Another absolute moron is Tom Tancredo. Oh yes, I know he’s popular among the ’Draconian Measures Now!’ crowd, but the man is clueless about why his demands never come to fruition. In simple fact, what he wants is impractible, both politically and functionally. But more than that, Tom seems to have confused the difference between being a member of Congress, and being the President of the United States. No, Tom does not have a clue about the fact that he was elected to serve his district, and he chose to be part of a political party which is led by President Bush. Tancredo has every right to suggest options to the President, and while the issue is in debate to voice his mind and heart. However, opposing the President directly, and trying to cut out the legs of federal initiatives, simply because his own plan did not win the decision, is petty and disloyal. Tom Tancredo has made abundantly clear that he is interested only in the welfare and interests of Tom Tancredo. As a result, the attempts by the Bush White House to submit a unified front for specific and effective actions in Immigration Reform and Border Control, a complex issue at the best of times, have been further suborned by a malcontent who thinks he outranks the President.

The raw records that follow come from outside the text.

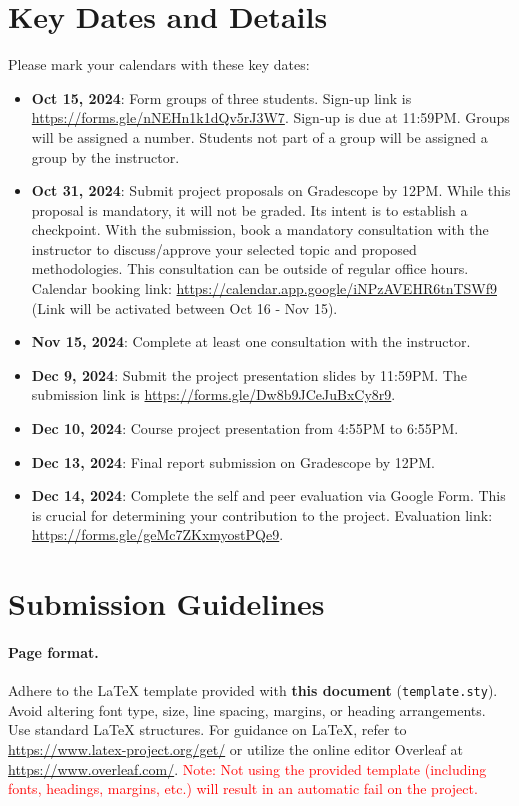 \documentclass{article}
\begin{document}
\section{Key Dates and Details}
Please mark your calendars with these key dates:
\begin{itemize}
  \item \textbf{Oct 15, 2024}: Form groups of three students. Sign-up link is \url{https://forms.gle/nNEHn1k1dQv5rJ3W7}. Sign-up is due at 11:59PM. Groups will be assigned a number. Students not part of a group will be assigned a group by the instructor.
  \item \textbf{Oct 31, 2024}: Submit project proposals on Gradescope by 12PM. While this proposal is mandatory, it will not be graded. Its intent is to establish a checkpoint. With the submission, book a mandatory consultation with the instructor to discuss/approve your selected topic and proposed methodologies. This consultation can be outside of regular office hours. Calendar booking link: \url{https://calendar.app.google/iNPzAVEHR6tnTSWf9} (Link will be activated between Oct 16 - Nov 15).
  \item \textbf{Nov 15, 2024}: Complete at least one consultation with the instructor.
  \item \textbf{Dec 9, 2024}: Submit the project presentation slides by 11:59PM. The submission link is \url{https://forms.gle/Dw8b9JCeJuBxCy8r9}.
  \item \textbf{Dec 10, 2024}: Course project presentation from 4:55PM to 6:55PM.
  \item \textbf{Dec 13, 2024}: Final report submission on Gradescope by 12PM.
  \item \textbf{Dec 14, 2024}: Complete the self and peer evaluation via Google Form. This is crucial for determining your contribution to the project. Evaluation link: \url{https://forms.gle/geMc7ZKxmyostPQe9}.
\end{itemize}

\section{Submission Guidelines}
\paragraph{Page format.} Adhere to the LaTeX template provided with \textbf{this document} (\texttt{template.sty}). Avoid altering font type, size, line spacing, margins, or heading arrangements. Use standard LaTeX structures. For guidance on LaTeX, refer to \url{https://www.latex-project.org/get/} or utilize the online editor Overleaf at \url{https://www.overleaf.com/}. \textcolor{red}{Note: Not using the provided template (including fonts, headings, margins, etc.) will result in an automatic fail on the project.}
\end{document}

This, of course, brings me to Tweedledee, Tweedledum, and Tweedleidiot, otherwise known as Representatives Frank Wolf of Virginia, Joe Pitts of Pennsylvania, and Robert Aderholt of Alabama, who decided that a trip to Syria was a nifty way to spend taxpayer’s money and to thumb their nose at official United States policy. These clueless individuals tried to wave off concern for their trip, by saying that they hoped to influence Syria to accept U.S. policy positions, such as ending support for Hamas and Hezbollah, recognizing Israel, and just maybe not murdering U.S. troops in Iraq. The effect of their visit, in the actual fact, however, was to blur the line between the stupid and the criminal, as Pelosi’s jaunt a few days later showed. It also demonstrated the inability of Congressmen to understand the limits of their duties of office, and the rights and privileges of being a Congressman. The White House alone has the right to send emissaries and envoys, not Congress. And such a trip by these Congressmen should unleash outrage from the taxpayers.

A big part of the reason why President Bush is not enjoying the glow of poll and media support, is that Dubya is willing to do the heavy lifting, to do what is right rather than what is trendy, to be unpopular if it means getting the job done. The fact that few in his own party are willing to stand by him in the rough spots, speaks not only to why the GOP lost the voters in 2006, but also to just how morally poor the party has become.

I say it again, and mark my words, we will miss George W. Bush after he is gone. Because no one as good as him is waiting to take up the challenge.

2 comments:

smh10 said...

You have written some good ones and some great ones, but this one is far above the rest.

Bravo!

Jeanette said...

You're cooking with gas on this one, DJ! Great post.